* WHAT TO WORK ON
Print the records below exactly. Omit every picture.

[Stored items from a collection]
- Opening Delimiter -

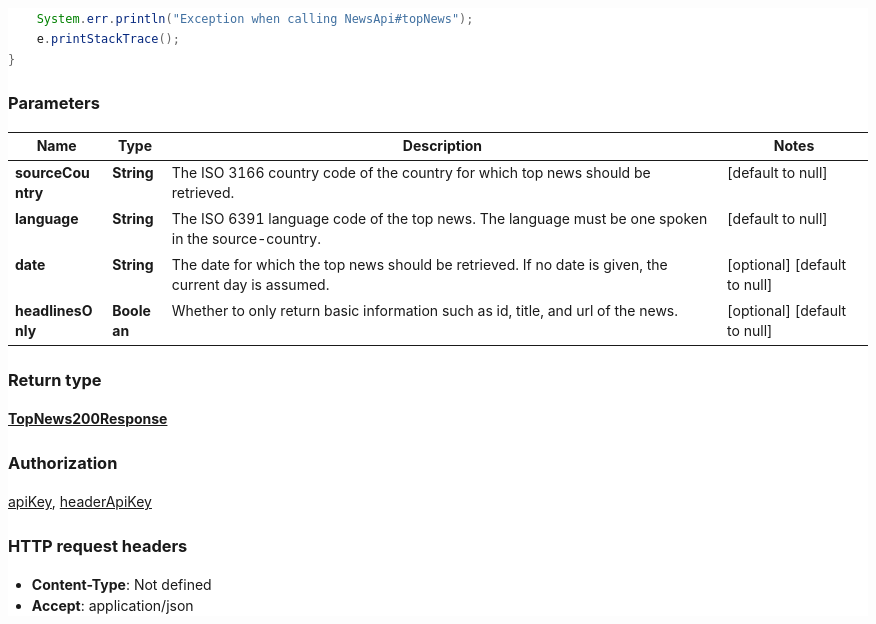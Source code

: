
 ```java
    System.err.println("Exception when calling NewsApi#topNews");
    e.printStackTrace();
}
```

### Parameters


Name | Type | Description  | Notes
------------- | ------------- | ------------- | -------------
 **sourceCountry** | **String**| The ISO 3166 country code of the country for which top news should be retrieved. | [default to null]
 **language** | **String**| The ISO 6391 language code of the top news. The language must be one spoken in the source-country. | [default to null]
 **date** | **String**| The date for which the top news should be retrieved. If no date is given, the current day is assumed. | [optional] [default to null]
 **headlinesOnly** | **Boolean**| Whether to only return basic information such as id, title, and url of the news. | [optional] [default to null]

### Return type

[**TopNews200Response**](TopNews200Response.md)

### Authorization

[apiKey](../README.md#apiKey), [headerApiKey](../README.md#headerApiKey)

### HTTP request headers

- **Content-Type**: Not defined
- **Accept**: application/json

- Closing Delimiter -

* ANSWER AREA
Source code

:
 ```java
    System.err.println("Exception when calling NewsApi#topNews");
    e.printStackTrace();
}
```

### Parameters


Name | Type | Description  | Notes
------------- | ------------- | ------------- | -------------
 **sourceCountry** | **String**| The ISO 3166 country code of the country for which top news should be retrieved. | [default to null]
 **language** | **String**| The ISO 6391 language code of the top news. The language must be one spoken in the source-country. | [default to null]
 **date** | **String**| The date for which the top news should be retrieved. If no date is given, the current day is assumed. | [optional] [default to null]
 **headlinesOnly** | **Boolean**| Whether to only return basic information such as id, title, and url of the news. | [optional] [default to null]

### Return type

[**TopNews200Response**](TopNews200Response.md)

### Authorization

[apiKey](../README.md#apiKey), [headerApiKey](../README.md#headerApiKey)

### HTTP request headers

- **Content-Type**: Not defined
- **Accept**: application/json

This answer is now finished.